THE DATA:
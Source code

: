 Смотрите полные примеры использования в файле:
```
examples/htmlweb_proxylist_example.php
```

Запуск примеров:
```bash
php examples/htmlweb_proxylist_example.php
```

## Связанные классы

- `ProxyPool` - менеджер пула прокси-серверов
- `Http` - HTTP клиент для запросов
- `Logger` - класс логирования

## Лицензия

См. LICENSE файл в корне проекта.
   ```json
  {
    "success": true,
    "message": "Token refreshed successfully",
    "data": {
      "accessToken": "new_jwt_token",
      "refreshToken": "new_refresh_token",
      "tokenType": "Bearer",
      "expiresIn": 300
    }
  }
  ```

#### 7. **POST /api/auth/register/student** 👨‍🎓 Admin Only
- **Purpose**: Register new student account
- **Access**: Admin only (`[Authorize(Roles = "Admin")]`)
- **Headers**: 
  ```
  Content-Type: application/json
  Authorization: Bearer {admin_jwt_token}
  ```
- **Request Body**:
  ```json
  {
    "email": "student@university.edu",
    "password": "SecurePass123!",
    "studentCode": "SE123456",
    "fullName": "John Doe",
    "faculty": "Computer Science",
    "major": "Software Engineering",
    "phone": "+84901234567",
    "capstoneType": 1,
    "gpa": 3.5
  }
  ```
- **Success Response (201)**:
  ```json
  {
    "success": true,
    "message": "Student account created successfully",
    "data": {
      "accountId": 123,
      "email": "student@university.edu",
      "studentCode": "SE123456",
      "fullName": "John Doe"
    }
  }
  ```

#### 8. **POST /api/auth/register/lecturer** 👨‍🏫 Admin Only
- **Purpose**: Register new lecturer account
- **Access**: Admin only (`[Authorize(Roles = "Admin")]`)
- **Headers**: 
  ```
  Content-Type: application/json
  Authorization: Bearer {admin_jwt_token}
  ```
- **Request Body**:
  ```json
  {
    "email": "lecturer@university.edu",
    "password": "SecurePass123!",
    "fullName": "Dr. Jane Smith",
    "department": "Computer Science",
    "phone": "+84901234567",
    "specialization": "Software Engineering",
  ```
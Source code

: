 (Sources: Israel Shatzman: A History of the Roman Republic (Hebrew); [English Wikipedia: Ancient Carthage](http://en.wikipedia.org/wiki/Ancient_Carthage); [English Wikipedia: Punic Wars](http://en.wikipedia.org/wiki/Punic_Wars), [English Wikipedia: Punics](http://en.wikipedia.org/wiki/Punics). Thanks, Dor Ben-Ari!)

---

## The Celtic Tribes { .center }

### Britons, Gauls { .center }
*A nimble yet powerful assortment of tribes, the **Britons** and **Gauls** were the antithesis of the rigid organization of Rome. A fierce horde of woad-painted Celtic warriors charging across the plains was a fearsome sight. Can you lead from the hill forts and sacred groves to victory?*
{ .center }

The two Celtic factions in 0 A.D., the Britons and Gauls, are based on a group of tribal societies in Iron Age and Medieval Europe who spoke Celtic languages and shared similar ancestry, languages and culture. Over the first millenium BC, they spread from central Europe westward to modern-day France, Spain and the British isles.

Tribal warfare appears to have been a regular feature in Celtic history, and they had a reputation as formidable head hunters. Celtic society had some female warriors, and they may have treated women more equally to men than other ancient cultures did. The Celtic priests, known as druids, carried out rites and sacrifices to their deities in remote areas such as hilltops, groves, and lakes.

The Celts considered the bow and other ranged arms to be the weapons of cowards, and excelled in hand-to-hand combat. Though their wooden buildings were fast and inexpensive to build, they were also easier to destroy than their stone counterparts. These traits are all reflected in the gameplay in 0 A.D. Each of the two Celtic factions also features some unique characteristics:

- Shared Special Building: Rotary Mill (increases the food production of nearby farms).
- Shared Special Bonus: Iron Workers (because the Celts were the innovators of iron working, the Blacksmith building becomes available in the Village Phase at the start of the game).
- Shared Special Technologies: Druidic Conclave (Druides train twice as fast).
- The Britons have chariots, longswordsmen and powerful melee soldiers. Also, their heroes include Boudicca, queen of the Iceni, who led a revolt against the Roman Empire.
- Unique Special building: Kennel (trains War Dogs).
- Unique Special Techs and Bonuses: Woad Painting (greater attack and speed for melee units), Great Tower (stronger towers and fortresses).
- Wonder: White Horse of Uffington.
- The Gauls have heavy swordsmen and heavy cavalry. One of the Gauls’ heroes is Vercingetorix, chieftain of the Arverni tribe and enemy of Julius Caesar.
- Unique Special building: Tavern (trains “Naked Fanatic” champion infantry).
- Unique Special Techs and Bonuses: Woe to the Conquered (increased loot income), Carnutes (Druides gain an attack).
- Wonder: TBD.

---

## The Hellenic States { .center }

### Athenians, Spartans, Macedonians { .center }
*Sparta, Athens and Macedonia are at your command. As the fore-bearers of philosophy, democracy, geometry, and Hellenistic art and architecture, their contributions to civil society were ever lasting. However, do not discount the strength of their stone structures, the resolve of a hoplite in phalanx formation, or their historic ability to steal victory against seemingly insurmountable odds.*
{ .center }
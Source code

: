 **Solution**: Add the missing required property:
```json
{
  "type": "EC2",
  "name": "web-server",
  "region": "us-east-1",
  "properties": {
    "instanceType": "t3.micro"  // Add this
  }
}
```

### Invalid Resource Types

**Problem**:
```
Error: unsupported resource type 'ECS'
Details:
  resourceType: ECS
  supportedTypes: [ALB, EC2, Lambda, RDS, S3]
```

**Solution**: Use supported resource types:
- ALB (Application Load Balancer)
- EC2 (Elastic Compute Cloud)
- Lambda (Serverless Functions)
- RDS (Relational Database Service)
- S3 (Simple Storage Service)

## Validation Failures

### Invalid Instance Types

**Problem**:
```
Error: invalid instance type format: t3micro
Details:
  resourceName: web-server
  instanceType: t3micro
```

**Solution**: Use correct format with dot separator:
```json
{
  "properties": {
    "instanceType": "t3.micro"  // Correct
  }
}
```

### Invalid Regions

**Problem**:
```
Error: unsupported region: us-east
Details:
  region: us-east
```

TASK DESCRIPTION:
Each line of the records with the word "heroes" in it is to be copied.

TASK RESPONSE:
- The Britons have chariots, longswordsmen and powerful melee soldiers. Also, their heroes include Boudicca, queen of the Iceni, who led a revolt against the Roman Empire.
- The Gauls have heavy swordsmen and heavy cavalry. One of the Gauls’ heroes is Vercingetorix, chieftain of the Arverni tribe and enemy of Julius Caesar.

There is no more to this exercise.